*PROBLEM REQUIREMENTS:*
Everything in the listing should be restated word for word.

*LISTED ENTRIES:*

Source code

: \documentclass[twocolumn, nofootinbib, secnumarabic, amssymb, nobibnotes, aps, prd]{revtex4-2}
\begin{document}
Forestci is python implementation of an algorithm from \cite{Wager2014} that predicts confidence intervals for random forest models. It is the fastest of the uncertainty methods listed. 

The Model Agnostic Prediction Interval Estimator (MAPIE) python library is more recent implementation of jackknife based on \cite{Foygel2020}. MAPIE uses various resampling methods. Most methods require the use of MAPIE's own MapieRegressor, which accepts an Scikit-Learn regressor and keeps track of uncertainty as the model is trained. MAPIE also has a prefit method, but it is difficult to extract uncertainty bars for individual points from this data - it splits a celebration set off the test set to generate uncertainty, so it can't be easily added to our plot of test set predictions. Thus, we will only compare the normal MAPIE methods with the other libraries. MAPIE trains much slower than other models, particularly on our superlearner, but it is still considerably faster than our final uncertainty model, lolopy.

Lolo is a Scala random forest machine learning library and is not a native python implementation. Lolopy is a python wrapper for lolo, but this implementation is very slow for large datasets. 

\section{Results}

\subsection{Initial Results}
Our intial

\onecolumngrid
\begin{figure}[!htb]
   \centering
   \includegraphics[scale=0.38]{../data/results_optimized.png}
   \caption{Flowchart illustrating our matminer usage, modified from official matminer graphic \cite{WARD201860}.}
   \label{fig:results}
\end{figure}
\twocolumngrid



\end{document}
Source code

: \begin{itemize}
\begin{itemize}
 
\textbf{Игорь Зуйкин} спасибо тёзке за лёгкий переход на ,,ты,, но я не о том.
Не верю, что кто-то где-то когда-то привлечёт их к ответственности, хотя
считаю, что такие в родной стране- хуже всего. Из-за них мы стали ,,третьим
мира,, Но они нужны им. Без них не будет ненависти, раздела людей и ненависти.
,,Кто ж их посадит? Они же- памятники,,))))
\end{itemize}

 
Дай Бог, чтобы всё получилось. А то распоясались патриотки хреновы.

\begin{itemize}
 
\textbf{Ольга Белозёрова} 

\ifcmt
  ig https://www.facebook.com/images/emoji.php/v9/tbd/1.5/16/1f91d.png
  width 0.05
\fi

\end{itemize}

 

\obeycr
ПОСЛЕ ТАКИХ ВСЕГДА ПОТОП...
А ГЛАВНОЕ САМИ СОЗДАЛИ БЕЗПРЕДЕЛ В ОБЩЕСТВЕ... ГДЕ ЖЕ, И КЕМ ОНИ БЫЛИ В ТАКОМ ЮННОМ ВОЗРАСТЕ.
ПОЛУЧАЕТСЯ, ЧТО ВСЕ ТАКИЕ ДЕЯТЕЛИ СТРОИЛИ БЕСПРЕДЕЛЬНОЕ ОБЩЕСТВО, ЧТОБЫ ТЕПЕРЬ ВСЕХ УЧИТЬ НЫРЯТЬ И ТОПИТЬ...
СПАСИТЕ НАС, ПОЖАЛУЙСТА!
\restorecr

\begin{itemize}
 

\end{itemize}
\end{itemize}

*SOLUTION:*
Source code

: \documentclass[twocolumn, nofootinbib, secnumarabic, amssymb, nobibnotes, aps, prd]{revtex4-2}
\begin{document}
Forestci is python implementation of an algorithm from \cite{Wager2014} that predicts confidence intervals for random forest models. It is the fastest of the uncertainty methods listed. 

The Model Agnostic Prediction Interval Estimator (MAPIE) python library is more recent implementation of jackknife based on \cite{Foygel2020}. MAPIE uses various resampling methods. Most methods require the use of MAPIE's own MapieRegressor, which accepts an Scikit-Learn regressor and keeps track of uncertainty as the model is trained. MAPIE also has a prefit method, but it is difficult to extract uncertainty bars for individual points from this data - it splits a celebration set off the test set to generate uncertainty, so it can't be easily added to our plot of test set predictions. Thus, we will only compare the normal MAPIE methods with the other libraries. MAPIE trains much slower than other models, particularly on our superlearner, but it is still considerably faster than our final uncertainty model, lolopy.

Lolo is a Scala random forest machine learning library and is not a native python implementation. Lolopy is a python wrapper for lolo, but this implementation is very slow for large datasets. 

\section{Results}

\subsection{Initial Results}
Our intial

\onecolumngrid
\begin{figure}[!htb]
   \centering
   \includegraphics[scale=0.38]{../data/results_optimized.png}
   \caption{Flowchart illustrating our matminer usage, modified from official matminer graphic \cite{WARD201860}.}
   \label{fig:results}
\end{figure}
\twocolumngrid



\end{document}
Source code

: \begin{itemize}
\begin{itemize}
 
\textbf{Игорь Зуйкин} спасибо тёзке за лёгкий переход на ,,ты,, но я не о том.
Не верю, что кто-то где-то когда-то привлечёт их к ответственности, хотя
считаю, что такие в родной стране- хуже всего. Из-за них мы стали ,,третьим
мира,, Но они нужны им. Без них не будет ненависти, раздела людей и ненависти.
,,Кто ж их посадит? Они же- памятники,,))))
\end{itemize}

 
Дай Бог, чтобы всё получилось. А то распоясались патриотки хреновы.

\begin{itemize}
 
\textbf{Ольга Белозёрова} 

\ifcmt
  ig https://www.facebook.com/images/emoji.php/v9/tbd/1.5/16/1f91d.png
  width 0.05
\fi

\end{itemize}

 

\obeycr
ПОСЛЕ ТАКИХ ВСЕГДА ПОТОП...
А ГЛАВНОЕ САМИ СОЗДАЛИ БЕЗПРЕДЕЛ В ОБЩЕСТВЕ... ГДЕ ЖЕ, И КЕМ ОНИ БЫЛИ В ТАКОМ ЮННОМ ВОЗРАСТЕ.
ПОЛУЧАЕТСЯ, ЧТО ВСЕ ТАКИЕ ДЕЯТЕЛИ СТРОИЛИ БЕСПРЕДЕЛЬНОЕ ОБЩЕСТВО, ЧТОБЫ ТЕПЕРЬ ВСЕХ УЧИТЬ НЫРЯТЬ И ТОПИТЬ...
СПАСИТЕ НАС, ПОЖАЛУЙСТА!
\restorecr

\begin{itemize}
 

\end{itemize}
\end{itemize}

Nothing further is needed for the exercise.